ご相談内容
一歳の娘にご飯を食べさせる際に、お茶碗をひっくり返したり、コップをひっくり返したりして、ちゃんとご飯を食べてもらえないのですが、参考になる対処法、助言頂けると助かります。
茶碗を取り上げるとギャン泣きします。食べさせる際に娘が持つ用のスプーンを与えてますが、すぐ飽きるみたいです。
にったんの回答
これは本当に、誰しもが経験することだと思います。いちばん腹が立つというか、自分が持っている思い込みや価値観から大きく外れていて、それを抑えるのに苦労する事象ですよね。
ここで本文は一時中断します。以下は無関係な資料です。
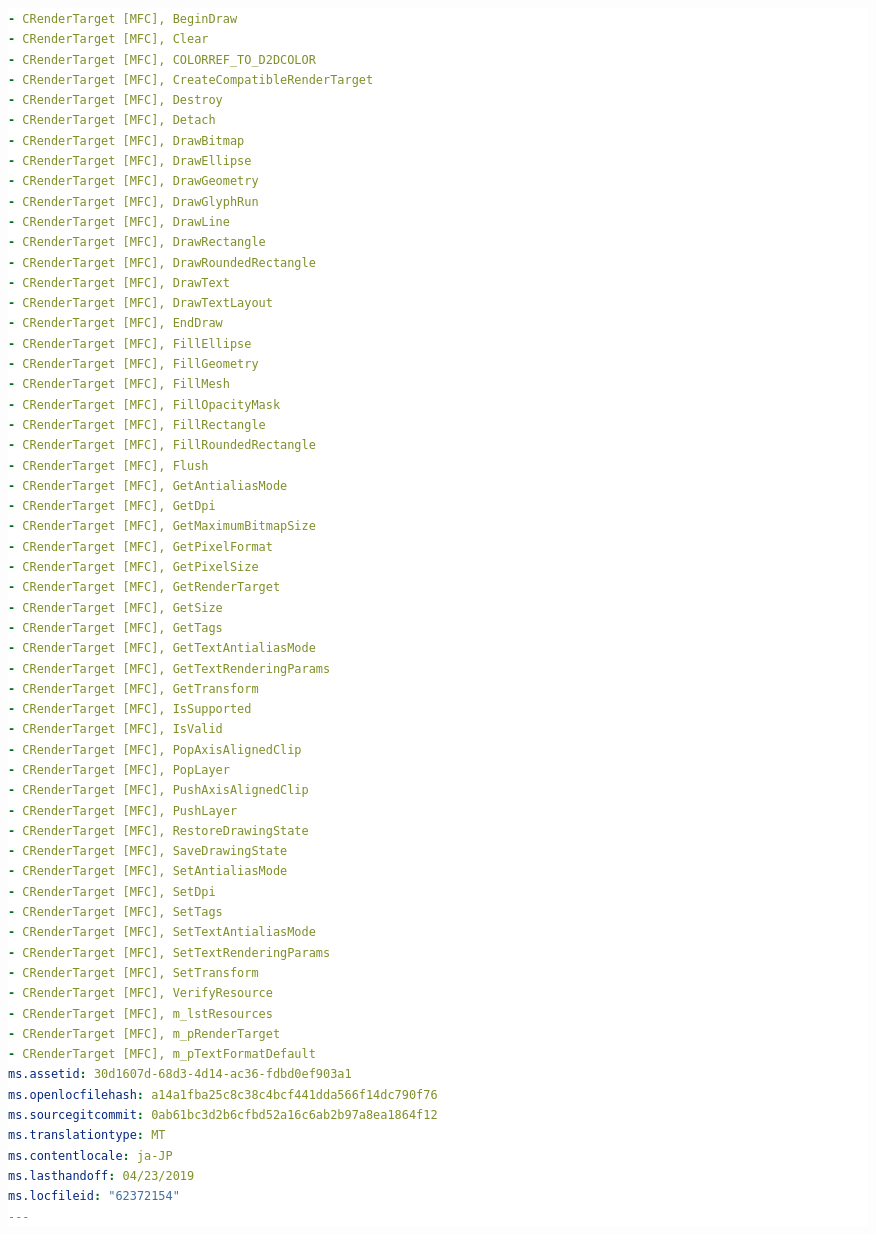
 ```yaml
- CRenderTarget [MFC], BeginDraw
- CRenderTarget [MFC], Clear
- CRenderTarget [MFC], COLORREF_TO_D2DCOLOR
- CRenderTarget [MFC], CreateCompatibleRenderTarget
- CRenderTarget [MFC], Destroy
- CRenderTarget [MFC], Detach
- CRenderTarget [MFC], DrawBitmap
- CRenderTarget [MFC], DrawEllipse
- CRenderTarget [MFC], DrawGeometry
- CRenderTarget [MFC], DrawGlyphRun
- CRenderTarget [MFC], DrawLine
- CRenderTarget [MFC], DrawRectangle
- CRenderTarget [MFC], DrawRoundedRectangle
- CRenderTarget [MFC], DrawText
- CRenderTarget [MFC], DrawTextLayout
- CRenderTarget [MFC], EndDraw
- CRenderTarget [MFC], FillEllipse
- CRenderTarget [MFC], FillGeometry
- CRenderTarget [MFC], FillMesh
- CRenderTarget [MFC], FillOpacityMask
- CRenderTarget [MFC], FillRectangle
- CRenderTarget [MFC], FillRoundedRectangle
- CRenderTarget [MFC], Flush
- CRenderTarget [MFC], GetAntialiasMode
- CRenderTarget [MFC], GetDpi
- CRenderTarget [MFC], GetMaximumBitmapSize
- CRenderTarget [MFC], GetPixelFormat
- CRenderTarget [MFC], GetPixelSize
- CRenderTarget [MFC], GetRenderTarget
- CRenderTarget [MFC], GetSize
- CRenderTarget [MFC], GetTags
- CRenderTarget [MFC], GetTextAntialiasMode
- CRenderTarget [MFC], GetTextRenderingParams
- CRenderTarget [MFC], GetTransform
- CRenderTarget [MFC], IsSupported
- CRenderTarget [MFC], IsValid
- CRenderTarget [MFC], PopAxisAlignedClip
- CRenderTarget [MFC], PopLayer
- CRenderTarget [MFC], PushAxisAlignedClip
- CRenderTarget [MFC], PushLayer
- CRenderTarget [MFC], RestoreDrawingState
- CRenderTarget [MFC], SaveDrawingState
- CRenderTarget [MFC], SetAntialiasMode
- CRenderTarget [MFC], SetDpi
- CRenderTarget [MFC], SetTags
- CRenderTarget [MFC], SetTextAntialiasMode
- CRenderTarget [MFC], SetTextRenderingParams
- CRenderTarget [MFC], SetTransform
- CRenderTarget [MFC], VerifyResource
- CRenderTarget [MFC], m_lstResources
- CRenderTarget [MFC], m_pRenderTarget
- CRenderTarget [MFC], m_pTextFormatDefault
ms.assetid: 30d1607d-68d3-4d14-ac36-fdbd0ef903a1
ms.openlocfilehash: a14a1fba25c8c38c4bcf441dda566f14dc790f76
ms.sourcegitcommit: 0ab61bc3d2b6cfbd52a16c6ab2b97a8ea1864f12
ms.translationtype: MT
ms.contentlocale: ja-JP
ms.lasthandoff: 04/23/2019
ms.locfileid: "62372154"
---
```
もう何十年も生きてきて、「怒ったからといって食器をひっくり返すなんてありえない」という思い込みが、かなり強くある中で、それを平気でぶち破ってくる存在です。自分の価値観に合わせるのに、相当なエネルギーがいると思います。
『坂の途中の家』という小説の中でも、主人公のママが、食べ物を床に落とす娘にブチ切れてしまうシーンがあります。周りから「大丈夫?」と心配される描写がありますが、実際、殴ったり叫んだりしなくても、そうしてしまいたくなる衝動に駆られることは、誰にでもありますよね。
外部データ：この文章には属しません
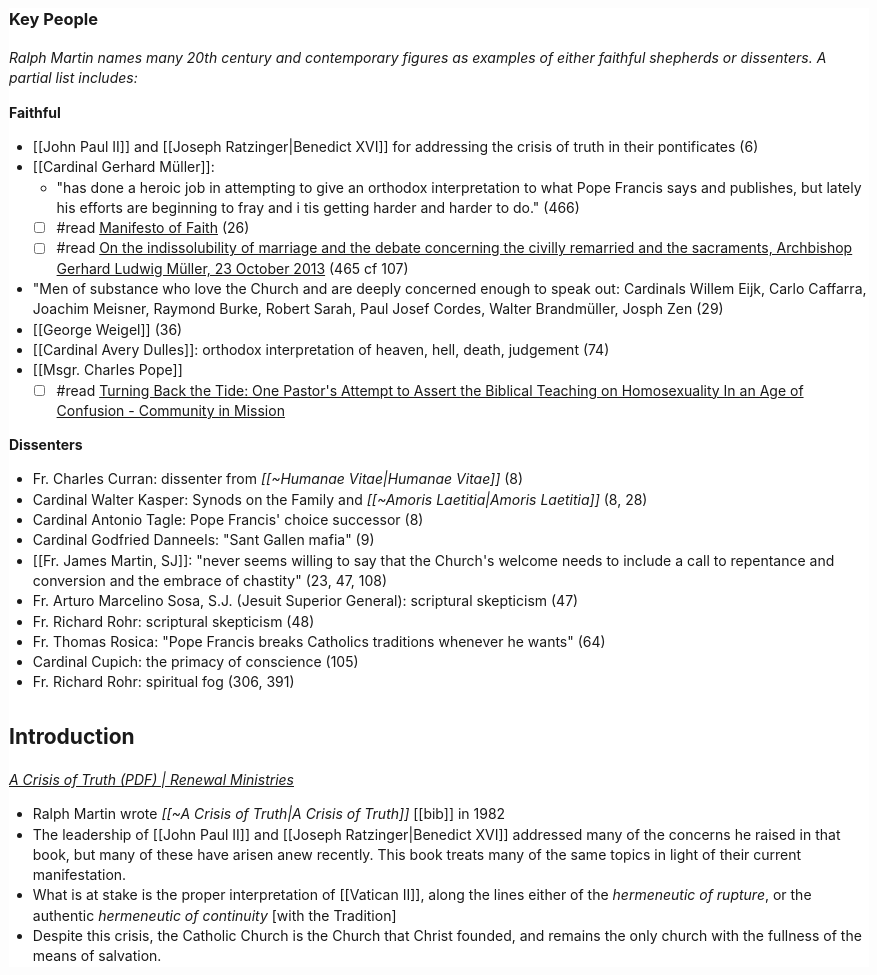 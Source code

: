 ### Key People 
*Ralph Martin names many 20th century and contemporary figures as examples of either faithful shepherds or dissenters. A partial list includes:*

**Faithful**
- [[John Paul II]] and [[Joseph Ratzinger|Benedict XVI]] for addressing the crisis of truth in their pontificates (6) 
- [[Cardinal Gerhard Müller]]: 
	- "has done a heroic job in attempting to give an orthodox interpretation to what Pope Francis says and publishes, but lately his efforts are beginning to fray and i tis getting harder and harder to do." (466)
	- [ ] #read [Manifesto of Faith](https://www.catholicnewsagency.com/column/53977/manifesto-of-faith) (26)
	- [ ] #read [On the indissolubility of marriage and the debate concerning the civilly remarried and the sacraments, Archbishop Gerhard Ludwig Müller, 23 October 2013](https://www.vatican.va/roman_curia/congregations/cfaith/muller/rc_con_cfaith_20131023_divorziati-risposati-sacramenti_en.html) (465 cf 107)
- "Men of substance who love the Church and are deeply concerned enough to speak out: Cardinals Willem Eijk, Carlo Caffarra, Joachim Meisner, Raymond Burke, Robert Sarah, Paul Josef Cordes, Walter Brandmüller, Josph Zen (29)
- [[George Weigel]] (36)
- [[Cardinal Avery Dulles]]: orthodox interpretation of heaven, hell, death, judgement (74)
- [[Msgr. Charles Pope]]
	- [ ] #read [Turning Back the Tide: One Pastor's Attempt to Assert the Biblical Teaching on Homosexuality In an Age of Confusion - Community in Mission](https://blog.adw.org/2011/03/turning-back-the-tide-one-pastors-attempt-to-assert-the-biblical-teaching-on-homosexuality-in-an-age-of-confusion/)

**Dissenters**
- Fr. Charles Curran: dissenter from *[[~Humanae Vitae|Humanae Vitae]]* (8)
- Cardinal Walter Kasper: Synods on the Family and *[[~Amoris Laetitia|Amoris Laetitia]]* (8, 28) 
- Cardinal Antonio Tagle: Pope Francis' choice successor (8)
- Cardinal Godfried Danneels: "Sant Gallen mafia" (9)
- [[Fr. James Martin, SJ]]: "never seems willing to say that the Church's welcome needs to include a call to repentance and conversion and the embrace of chastity" (23, 47, 108)
- Fr. Arturo Marcelino Sosa, S.J. (Jesuit Superior General): scriptural skepticism (47)
- Fr. Richard Rohr: scriptural skepticism (48)
- Fr. Thomas Rosica: "Pope Francis breaks Catholics traditions whenever he wants" (64)
- Cardinal Cupich: the primacy of conscience (105)
- Fr. Richard Rohr: spiritual fog (306, 391)

## Introduction 
*[A Crisis of Truth (PDF) | Renewal Ministries](https://www.renewalministries.net/shop/product/a_crisis_of_truth_pdf)*
- Ralph Martin wrote *[[~A Crisis of Truth|A Crisis of Truth]]* [[bib]] in 1982
- The leadership of [[John Paul II]] and [[Joseph Ratzinger|Benedict XVI]] addressed many of the concerns he raised in that book, but many of these have arisen anew recently. This book treats many of the same topics in light of their current manifestation. 
- What is at stake is the proper interpretation of [[Vatican II]], along the lines either of the *hermeneutic of rupture*, or the authentic *hermeneutic of continuity* [with the Tradition]
- Despite this crisis, the Catholic Church is the Church that Christ founded, and remains the only church with the fullness of the means of salvation. 


[^baby]: Don't throw the baby out with the bath water: "The life of anyone who wants to be faithful will, until the end of time, be 'contradiction and struggle'" (*[[2022-10-31-The Drama of Atheist Humanism#^c042b1|The Drama of Atheist Humanism]]*).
現実的には、もう淡々と片付ける、ということになってきますし、考え方としては「どうせ盛大に散らかされるんだ」というマインドを、先に持っておくのがいいと思います。
出された食事をきれいに食べきることに期待するのではなく、そもそも「机も床も服も、べちゃべちゃになるに決まっている」と考える。最低のスタートラインから始めれば、しんどさをマイナス100と想定していて、マイナス50だったら「半分は大丈夫だった」と感じられます。
一方で、100点を期待してそこから引き算すると、マイナス50点になった時の落差は150点分のしんどさになります。この気持ちの差は、意外と大きいと思います。
もちろん、食べる量を少なくするとか、順番を工夫する、といった現実的な工夫もあります。ただ、子どもにとって一度役に立った戦術が、次も通用するとは限りません。
こぼすからと少なめにしたら、「もっと入れて」と言って、結局あまり食べずに机の下に全部落とす、なんてこともあります。大人のように「これが正解」というパターンを見つけて、それを繰り返す、というのは、まだ潜在意識が固まりきっていない小さな子には起こりにくいんですよね。
だからこそ、物理的で現実的な工夫も大事ですし、それ以上に「どう捉えるか」という心の持ち方も、かなり大きいんじゃないかと思います。
NLP的補足
NLP的に補足すると、「ビリーフ(思い込み)」が関わっているんじゃないかと推測できます。
人間の脳は、かなり燃費が悪いです。うまくいったパターンや、何度もやってきた行動は、無意識に考えずに行えるほうが、生存率が高くなります。そのため、そうした機能を持っていると考えられます。
もし毎回、何かを見るたびに「これは何だろう?」と考えていたら、獲物を取りに行ったり、生活することができませんよね。信号を見るたびに「赤の意味は何だろう」「青の意味は何だろう」と考え、車を見るたびに「危ない」と毎回判断していたら、日常生活は成り立ちません。
これが、自分の思い通りに働くビリーフなら問題ないのですが、実際には役に立たないビリーフや、誰かと共同作業をする中で、他者のビリーフとぶつかることがあります。
例えば、「子どもはしっかりしつけなければいけない」というビリーフを持つママと、「自由に育ててあげればいい」というビリーフを持つパパ。この2人で1人の子どもを育てると、ビリーフがぶつかります。
だからこそ、お互いのビリーフを尊重し合う、という新しいビリーフを作っていく必要があります。ただ、小さい頃から培ってきたビリーフを崩すのは、なかなか難しいですよね。
イライラしたり、感情が大きく動いた時は、実は「自分のビリーフに気づけるサイン」でもあります。そんな時こそ、少し自分に問いかけてみてください。
「自分は、どんな思い込みを持っているんだろうか」と。